**Aim of the exercise**: The response must consist of the records below, copied exactly.

*** Input material ***

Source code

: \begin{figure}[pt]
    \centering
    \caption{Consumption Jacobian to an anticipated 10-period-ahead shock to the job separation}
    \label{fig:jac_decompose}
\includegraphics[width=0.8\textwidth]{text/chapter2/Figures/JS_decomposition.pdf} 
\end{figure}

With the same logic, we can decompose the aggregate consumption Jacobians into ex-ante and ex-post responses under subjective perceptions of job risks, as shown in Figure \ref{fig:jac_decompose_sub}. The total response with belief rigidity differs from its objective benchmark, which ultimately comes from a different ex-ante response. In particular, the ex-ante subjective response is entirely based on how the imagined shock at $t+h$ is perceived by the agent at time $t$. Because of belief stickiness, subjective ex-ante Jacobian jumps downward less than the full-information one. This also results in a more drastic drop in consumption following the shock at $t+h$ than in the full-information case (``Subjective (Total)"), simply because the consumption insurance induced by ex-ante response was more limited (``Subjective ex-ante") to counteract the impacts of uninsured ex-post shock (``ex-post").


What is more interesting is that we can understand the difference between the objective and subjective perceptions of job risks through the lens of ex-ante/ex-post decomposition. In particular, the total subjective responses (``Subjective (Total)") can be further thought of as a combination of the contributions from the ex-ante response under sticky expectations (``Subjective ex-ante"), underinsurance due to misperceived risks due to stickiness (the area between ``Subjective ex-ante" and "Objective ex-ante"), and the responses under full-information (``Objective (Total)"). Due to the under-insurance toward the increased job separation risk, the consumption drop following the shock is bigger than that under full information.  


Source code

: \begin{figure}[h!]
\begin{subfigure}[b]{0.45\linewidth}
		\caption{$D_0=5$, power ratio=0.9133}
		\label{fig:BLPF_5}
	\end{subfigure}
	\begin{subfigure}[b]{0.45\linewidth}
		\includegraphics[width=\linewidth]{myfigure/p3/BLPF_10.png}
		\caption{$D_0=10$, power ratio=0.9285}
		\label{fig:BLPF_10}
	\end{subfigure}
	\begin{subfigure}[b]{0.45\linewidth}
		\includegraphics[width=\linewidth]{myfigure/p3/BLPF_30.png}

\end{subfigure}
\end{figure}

***

**Task solution**:
Source code

: \begin{figure}[pt]
    \centering
    \caption{Consumption Jacobian to an anticipated 10-period-ahead shock to the job separation}
    \label{fig:jac_decompose}
\includegraphics[width=0.8\textwidth]{text/chapter2/Figures/JS_decomposition.pdf} 
\end{figure}

With the same logic, we can decompose the aggregate consumption Jacobians into ex-ante and ex-post responses under subjective perceptions of job risks, as shown in Figure \ref{fig:jac_decompose_sub}. The total response with belief rigidity differs from its objective benchmark, which ultimately comes from a different ex-ante response. In particular, the ex-ante subjective response is entirely based on how the imagined shock at $t+h$ is perceived by the agent at time $t$. Because of belief stickiness, subjective ex-ante Jacobian jumps downward less than the full-information one. This also results in a more drastic drop in consumption following the shock at $t+h$ than in the full-information case (``Subjective (Total)"), simply because the consumption insurance induced by ex-ante response was more limited (``Subjective ex-ante") to counteract the impacts of uninsured ex-post shock (``ex-post").


What is more interesting is that we can understand the difference between the objective and subjective perceptions of job risks through the lens of ex-ante/ex-post decomposition. In particular, the total subjective responses (``Subjective (Total)") can be further thought of as a combination of the contributions from the ex-ante response under sticky expectations (``Subjective ex-ante"), underinsurance due to misperceived risks due to stickiness (the area between ``Subjective ex-ante" and "Objective ex-ante"), and the responses under full-information (``Objective (Total)"). Due to the under-insurance toward the increased job separation risk, the consumption drop following the shock is bigger than that under full information.  


Source code

: \begin{figure}[h!]
\begin{subfigure}[b]{0.45\linewidth}
		\caption{$D_0=5$, power ratio=0.9133}
		\label{fig:BLPF_5}
	\end{subfigure}
	\begin{subfigure}[b]{0.45\linewidth}
		\includegraphics[width=\linewidth]{myfigure/p3/BLPF_10.png}
		\caption{$D_0=10$, power ratio=0.9285}
		\label{fig:BLPF_10}
	\end{subfigure}
	\begin{subfigure}[b]{0.45\linewidth}
		\includegraphics[width=\linewidth]{myfigure/p3/BLPF_30.png}

\end{subfigure}
\end{figure}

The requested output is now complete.